Segment Open
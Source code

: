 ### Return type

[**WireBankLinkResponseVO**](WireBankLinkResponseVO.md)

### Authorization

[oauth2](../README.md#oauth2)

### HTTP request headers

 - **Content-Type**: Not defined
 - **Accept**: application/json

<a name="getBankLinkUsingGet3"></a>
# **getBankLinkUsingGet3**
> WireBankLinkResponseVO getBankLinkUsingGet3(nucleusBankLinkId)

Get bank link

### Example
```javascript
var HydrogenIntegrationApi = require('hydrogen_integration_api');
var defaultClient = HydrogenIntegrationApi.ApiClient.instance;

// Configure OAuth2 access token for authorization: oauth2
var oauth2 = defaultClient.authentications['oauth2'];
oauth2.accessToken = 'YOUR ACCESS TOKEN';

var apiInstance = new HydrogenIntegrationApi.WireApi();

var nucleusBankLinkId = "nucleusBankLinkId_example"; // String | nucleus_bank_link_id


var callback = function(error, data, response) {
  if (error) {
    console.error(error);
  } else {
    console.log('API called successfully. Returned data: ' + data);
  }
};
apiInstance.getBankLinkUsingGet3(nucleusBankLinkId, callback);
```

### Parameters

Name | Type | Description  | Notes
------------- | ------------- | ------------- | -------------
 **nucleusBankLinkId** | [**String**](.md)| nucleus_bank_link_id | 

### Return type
Segment Closed
_WHAT THE EXERCISE ASKS_
Lines from the beginning of the data above through the line containing "- **Accept**: application/json" are to be returned exactly, and no others.

_ANSWER FOR THE TASK_
Source code

: ### Return type

[**WireBankLinkResponseVO**](WireBankLinkResponseVO.md)

### Authorization

[oauth2](../README.md#oauth2)

### HTTP request headers

 - **Content-Type**: Not defined
 - **Accept**: application/json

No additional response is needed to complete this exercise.